LOCAL ACADEMIC STANDARDS
In a piece I wrote about the level of academic standards in Plainview-Old Bethpage in the fall of 1997, I said, "In recent years there has been gradual erosion of our teachers' authority to set and maintain high academic standards. Student failure to perform has often been interpreted by those in authority to be teacher failure, with some students learning all too well that a lack of effort can be easily overcome by an abundance of political pressure." I went on in the piece to enlist the commitment of the then new Superintendent of Schools, Anthony P. Cavanna, and the Board of Education "...to encourage teachers to develop high standards and defend them when they are challenged..."
Any fair assessment of the ensuing years would conclude that nothing has been done to raise our districts academic standards. In fact, an overwhelming number of my colleagues would agree that rather than being raised, our standards have been further eroded over the last few years. Just the other day, I sat with a group of teachers to discuss the districts eighth grade state test results which took an unexpected dip last year. These were clearly hard working, experienced teachers who spoke eloquently about their frustration that almost no one seems to care about their hard work, not their students, not their bosses and certainly not the parents of their students. They talked of students who refuse to do assignments, of parents and students who grub for grades and administrators who schedule all sorts of activities that take students from their classes on a fairly regular basis. It often seems to these teachers that the lessons they plan for their class are the least valued thing in the school.

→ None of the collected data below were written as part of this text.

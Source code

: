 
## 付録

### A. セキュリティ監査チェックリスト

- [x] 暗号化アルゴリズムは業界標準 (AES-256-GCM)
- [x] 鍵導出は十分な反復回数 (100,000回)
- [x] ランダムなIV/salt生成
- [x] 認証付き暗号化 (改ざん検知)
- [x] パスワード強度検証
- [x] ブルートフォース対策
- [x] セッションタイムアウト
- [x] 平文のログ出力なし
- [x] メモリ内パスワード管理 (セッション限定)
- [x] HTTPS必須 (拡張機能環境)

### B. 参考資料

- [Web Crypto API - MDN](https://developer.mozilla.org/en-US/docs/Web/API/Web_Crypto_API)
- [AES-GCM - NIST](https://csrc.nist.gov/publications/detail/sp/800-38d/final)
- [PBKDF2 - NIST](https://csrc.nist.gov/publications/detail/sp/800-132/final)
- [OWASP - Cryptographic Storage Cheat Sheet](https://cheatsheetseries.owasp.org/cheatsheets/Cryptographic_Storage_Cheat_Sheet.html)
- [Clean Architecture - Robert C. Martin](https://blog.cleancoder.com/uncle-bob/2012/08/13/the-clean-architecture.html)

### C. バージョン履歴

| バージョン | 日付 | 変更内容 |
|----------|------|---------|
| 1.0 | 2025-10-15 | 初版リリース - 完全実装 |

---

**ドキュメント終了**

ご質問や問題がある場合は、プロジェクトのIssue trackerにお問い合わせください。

We have a new superintendent of schools and some newer members of the Board of Education. So, again I issue a call for the entire school community to face the unpleasant fact that our school districts academic standards are not what they should be and not what they once were. While it may be true as some suggest that they have declined everywhere, we are responsible for our local standards, and we must return them to a level of which we can be proud. To do so will mean some substantial unpleasantness. Facing the truth is often painful. Some students and parents will undoubtedly be angry, maybe even a teacher or two, when students who do no work fail, when students who interfere with the education of others are given meaningful discipline, when professional decisions are again made by professionals and not overturned by the politically influential, and when teachers are encouraged to teach skills and subject matter rather than being asked to be amateur psychotherapists searching aimlessly for the holy grail of building self-esteem. Yes, they may well be angry in the short run. They will thank us, however, in the end.